Retrieve each line that contains the word "always" from the entries below.

-- Opening Marker --

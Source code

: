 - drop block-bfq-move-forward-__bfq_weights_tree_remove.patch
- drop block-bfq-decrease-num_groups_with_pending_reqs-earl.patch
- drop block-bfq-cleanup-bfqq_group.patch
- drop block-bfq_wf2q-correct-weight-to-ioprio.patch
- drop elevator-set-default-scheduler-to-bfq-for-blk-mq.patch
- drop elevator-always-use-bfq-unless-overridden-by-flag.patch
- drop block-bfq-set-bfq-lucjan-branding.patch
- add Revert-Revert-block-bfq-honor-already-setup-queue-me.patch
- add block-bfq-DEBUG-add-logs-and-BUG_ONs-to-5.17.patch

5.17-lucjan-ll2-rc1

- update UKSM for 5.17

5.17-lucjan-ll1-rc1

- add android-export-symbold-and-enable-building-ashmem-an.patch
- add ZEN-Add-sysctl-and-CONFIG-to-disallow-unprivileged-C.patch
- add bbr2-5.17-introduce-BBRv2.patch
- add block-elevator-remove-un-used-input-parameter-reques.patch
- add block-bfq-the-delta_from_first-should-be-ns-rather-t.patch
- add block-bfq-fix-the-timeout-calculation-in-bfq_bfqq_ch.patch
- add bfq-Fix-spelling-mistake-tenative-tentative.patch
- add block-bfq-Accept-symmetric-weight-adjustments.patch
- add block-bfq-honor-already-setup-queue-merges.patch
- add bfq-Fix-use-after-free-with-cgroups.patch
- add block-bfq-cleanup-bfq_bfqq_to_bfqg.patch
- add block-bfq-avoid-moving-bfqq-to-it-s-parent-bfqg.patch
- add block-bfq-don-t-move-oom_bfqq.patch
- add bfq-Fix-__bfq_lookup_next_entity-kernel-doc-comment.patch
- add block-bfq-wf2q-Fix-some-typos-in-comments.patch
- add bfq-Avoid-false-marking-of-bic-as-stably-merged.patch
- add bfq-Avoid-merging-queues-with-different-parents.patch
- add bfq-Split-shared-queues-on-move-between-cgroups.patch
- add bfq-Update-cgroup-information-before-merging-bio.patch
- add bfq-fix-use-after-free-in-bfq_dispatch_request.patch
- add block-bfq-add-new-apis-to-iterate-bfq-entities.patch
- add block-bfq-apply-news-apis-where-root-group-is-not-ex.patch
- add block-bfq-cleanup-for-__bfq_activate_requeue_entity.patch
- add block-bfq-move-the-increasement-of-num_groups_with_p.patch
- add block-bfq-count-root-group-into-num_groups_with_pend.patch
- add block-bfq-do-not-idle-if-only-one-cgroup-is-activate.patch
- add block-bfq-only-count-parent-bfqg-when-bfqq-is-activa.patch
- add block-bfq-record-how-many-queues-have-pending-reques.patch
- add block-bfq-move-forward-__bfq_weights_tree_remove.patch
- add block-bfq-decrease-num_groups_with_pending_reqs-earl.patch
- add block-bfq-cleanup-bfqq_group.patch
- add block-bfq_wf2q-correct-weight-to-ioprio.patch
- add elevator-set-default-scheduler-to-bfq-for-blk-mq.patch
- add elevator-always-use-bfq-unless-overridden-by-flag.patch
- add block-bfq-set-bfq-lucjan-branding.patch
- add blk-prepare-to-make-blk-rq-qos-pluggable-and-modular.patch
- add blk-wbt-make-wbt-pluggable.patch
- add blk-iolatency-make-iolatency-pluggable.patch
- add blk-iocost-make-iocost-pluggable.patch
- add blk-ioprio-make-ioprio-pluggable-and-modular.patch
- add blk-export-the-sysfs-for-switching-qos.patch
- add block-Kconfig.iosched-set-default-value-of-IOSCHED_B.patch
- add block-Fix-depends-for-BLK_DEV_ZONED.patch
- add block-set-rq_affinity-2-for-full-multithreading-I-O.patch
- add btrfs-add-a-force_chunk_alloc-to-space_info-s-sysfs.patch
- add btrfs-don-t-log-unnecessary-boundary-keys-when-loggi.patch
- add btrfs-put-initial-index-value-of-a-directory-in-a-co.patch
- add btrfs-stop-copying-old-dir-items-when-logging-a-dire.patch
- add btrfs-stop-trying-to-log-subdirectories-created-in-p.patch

-- Closing Marker --

SOLUTION FOR THIS TASK:
- drop elevator-always-use-bfq-unless-overridden-by-flag.patch
- add elevator-always-use-bfq-unless-overridden-by-flag.patch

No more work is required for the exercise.